Le Trésor prépare une ordonnance pour favoriser l’usage de la blockchain
Le projet est hérité du gouvernement précédent, mais il n’est pas tombé à l’eau. Le Trésor proposera à l’automne une ordonnance sur la transmission de titres grâce à la blockchain. C’est l’un des domaines d’application les plus concrets de la technologie sous-jacente au bitcoin. L’idée est de simplifier et d’accélérer la représentation et la transmission des titres qui s’échangent de gré à gré : titres de capital des sociétés non cotées, parts d’OPC, et certains titres de créance. La loi Sapin 2 habilite en effet le gouvernement à réformer le droit en ce sens d’ici au 9 décembre 2017.

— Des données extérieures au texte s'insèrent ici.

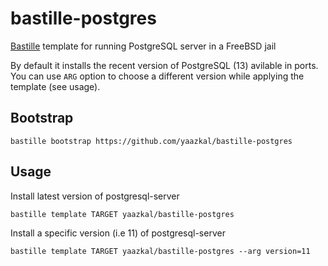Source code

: # bastille-postgres
[Bastille](https://github.com/bastillebsd/bastille) template for running PostgreSQL server in a FreeBSD jail

By default it installs the recent version of PostgreSQL (13) avilable in ports. You can use `ARG` option to choose a different version while applying the template (see usage).

## Bootstrap

```shell
bastille bootstrap https://github.com/yaazkal/bastille-postgres
```

## Usage

Install latest version of postgresql-server

```shell
bastille template TARGET yaazkal/bastille-postgres
```

Install a specific version (i.e 11) of postgresql-server

```shell
bastille template TARGET yaazkal/bastille-postgres --arg version=11
```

Le filon compte déjà de nombreuses initiatives privées : LiquidShare (Euronext, BNP Paribas, la Société Générale, Caceis, la Caisse des Dépôts, Euroclear, S2iEM, Paris Europlace), FundsDLT (Bourse de Luxembourg, Natixis AM), BNP Paribas Fund Link (BNP Paribas Securities Services, Axa IM), FundChain (BP2S, Société Générale…), ou encore Catalizr de la start-up Utocat. «Toutes ces initiatives concernent le même domaine mais adoptent des points de vue différents, elles sont concurrentes sur certains aspects et complémentaires sur d’autres», commente Clément Francomme, fondateur d’Utocat.
Jeudi dernier, le Trésor a publié le résultat d’une consultation sur le sujet ouverte fin mars. Il s’est engagé à proposer une ordonnance tenant compte des 43 réponses reçues de la part d’associations de place, de banques, de sociétés de gestion, de start-up, d’universitaires, de cabinets d’avocats et de conseil. «La quasi-totalité des répondants est favorable au fait de permettre la transmission effective et la représentation des titres via blockchain, soit l’utilisation la plus ambitieuse parmi celles proposées dans le cadre de la consultation, relève l’administration publique. Pour la plupart des répondants, des options intermédiaires – qui nécessiteraient peu voire pas de modifications législatives – auraient une valeur ajoutée limitée par rapport à l’état actuel du droit».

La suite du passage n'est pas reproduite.